Locuza
Lötkolbengott/-göttin
Das ist übrigens keine Spekulation, dass steht im Pascal White-Paper, siehe Dev-Blog mit allen nötigen Verlinkungen:Dies erwähnte Locuza im Zusammenhang mit Pascal Spekulationen die aktuell kursieren, dass man die context switch Kosten eventuell reduzieren konnte.
Inside Pascal: NVIDIA's Newest Computing Platform | Parallel Forall
White Paper schrieb:Compute Preemption is another important new hardware and software feature added to GP100 that allows compute tasks to be preempted at instruction-level granularity, rather than thread block granularity as in prior Maxwell and Kepler GPU architectures. Compute Preemption prevents long-running applications from either monopolizing the system (preventing other applications from running) or timing out. Programmers no longer need to modify their long-running applications to play nicely with other GPU applications. With Compute Preemption in GP100, applications can run as long as needed to process large datasets or wait for various conditions to occur, while scheduled alongside other tasks. For example, both interactive graphics tasks and interactive debuggers can run in concert with long-running compute tasks.
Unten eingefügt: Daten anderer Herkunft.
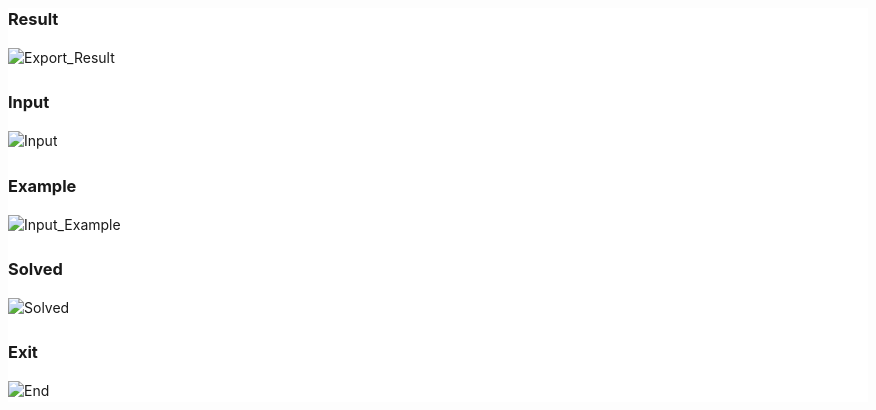 ### Result
<img width="632" alt="Export_Result" src="https://user-images.githubusercontent.com/65088572/190224404-44eef4ee-7ece-49cb-820e-76830b3c80dd.png">

### Input
<img width="485" alt="Input" src="https://user-images.githubusercontent.com/65088572/190224431-67c54848-9780-4541-b0d4-a99dab12dd52.png">

### Example
![Input_Example](https://user-images.githubusercontent.com/65088572/190224450-e37d9be7-76c0-4b29-9011-647974eb29e6.png)

### Solved
<img width="371" alt="Solved" src="https://user-images.githubusercontent.com/65088572/190224463-68aff039-9c05-462d-a146-0f13f0debb20.png">

### Exit
<img width="268" alt="End" src="https://user-images.githubusercontent.com/65088572/190224479-a287c544-a8ad-4e2f-be67-2d25081a0472.png">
White Paper schrieb:In contrast, the Kepler [Und auch Maxwell] GPU architecture only provided coarser-grained preemption at the level of a block of threads in a compute kernel. This block-level preemption required that all threads of a thread block complete before the hardware can context switch to a different context. However when using a debugger and a GPU breakpoint was hit on an instruction within the thread block, the thread block was not complete, preventing block-level preemption.
Das behandelt nur Compute-Aufgaben, aber Rendering-Instructions sollten ebenfalls profitieren.